Brief:
In the entries below, every line that contains "textsample" must be located and copied.

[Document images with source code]
•••••

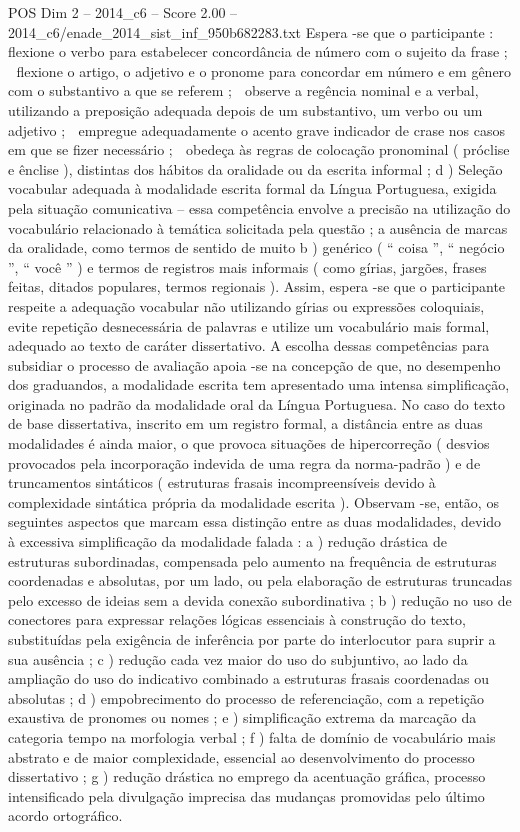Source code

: \begin{textsample}{POS Dim 2 – 2014\_c6 – Score 2.00 – 2014\_c6/enade\_2014\_sist\_inf\_950b682283.txt}
Espera -se que o participante :  flexione o verbo para estabelecer concordância de número com o sujeito da frase ;  flexione o artigo, o adjetivo e o pronome para concordar em número e em gênero com o substantivo a que se referem ;  observe a regência nominal e a verbal, utilizando a preposição adequada depois de um substantivo, um verbo ou um adjetivo ;  empregue adequadamente o acento grave indicador de crase nos casos em que se fizer necessário ;  obedeça às regras de colocação pronominal ( próclise e ênclise ), distintas dos hábitos da oralidade ou da escrita informal ; d ) Seleção vocabular adequada à modalidade escrita formal da Língua Portuguesa, exigida pela situação comunicativa – essa competência envolve a precisão na utilização do vocabulário relacionado à temática solicitada pela questão ; a ausência de marcas da oralidade, como termos de sentido de muito b ) genérico ( “ coisa ”, “ negócio ”, “ você ” ) e termos de registros mais informais ( como gírias, jargões, frases feitas, ditados populares, termos regionais ).
Assim, espera -se que o participante respeite a adequação vocabular não utilizando gírias ou expressões coloquiais, evite repetição desnecessária de palavras e utilize um vocabulário mais formal, adequado ao texto de caráter dissertativo.
A escolha dessas competências para subsidiar o processo de avaliação apoia -se na concepção de que, no desempenho dos graduandos, a modalidade escrita tem apresentado uma intensa simplificação, originada no padrão da modalidade oral da Língua Portuguesa.
No caso do texto de base dissertativa, inscrito em um registro formal, a distância entre as duas modalidades é ainda maior, o que provoca situações de hipercorreção ( desvios provocados pela incorporação indevida de uma regra da norma-padrão ) e de truncamentos sintáticos ( estruturas frasais incompreensíveis devido à complexidade sintática própria da modalidade escrita ).
Observam -se, então, os seguintes aspectos que marcam essa distinção entre as duas modalidades, devido à excessiva simplificação da modalidade falada : a ) redução drástica de estruturas subordinadas, compensada pelo aumento na frequência de estruturas coordenadas e absolutas, por um lado, ou pela elaboração de estruturas truncadas pelo excesso de ideias sem a devida conexão subordinativa ; b ) redução no uso de conectores para expressar relações lógicas essenciais à construção do texto, substituídas pela exigência de inferência por parte do interlocutor para suprir a sua ausência ; c ) redução cada vez maior do uso do subjuntivo, ao lado da ampliação do uso do indicativo combinado a estruturas frasais coordenadas ou absolutas ; d ) empobrecimento do processo de referenciação, com a repetição exaustiva de pronomes ou nomes ; e ) simplificação extrema da marcação da categoria tempo na morfologia verbal ; f ) falta de domínio de vocabulário mais abstrato e de maior complexidade, essencial ao desenvolvimento do processo dissertativo ; g ) redução drástica no emprego da acentuação gráfica, processo intensificado pela divulgação imprecisa das mudanças promovidas pelo último acordo ortográfico.

\end{textsample}
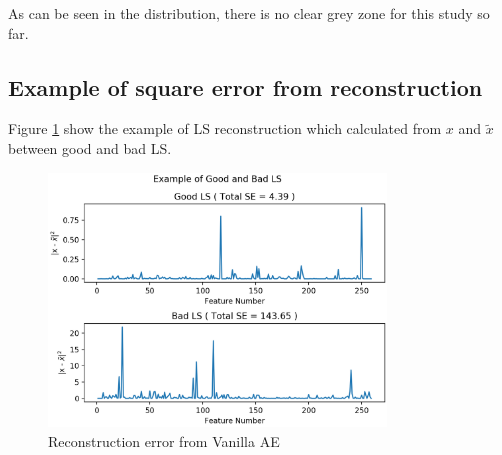 As can be seen in the distribution, there is no clear grey zone for this study so far.

\subsection{Example of square error from reconstruction}
Figure \ref{fig:2016_example_se} show the example of LS reconstruction which calculated from $x$ and $\tilde{x}$ between good and bad LS.
\begin{figure}[h!]
    \centering
    \includegraphics[width=0.8\textwidth]{images/reco/2016/example_se.png}
    \caption{Reconstruction error from Vanilla AE}
    \label{fig:2016_example_se}
\end{figure}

•••••

Response:
: \begin{textsample}{POS Dim 2 – 2014\_c6 – Score 2.00 – 2014\_c6/enade\_2014\_sist\_inf\_950b682283.txt}
\end{textsample}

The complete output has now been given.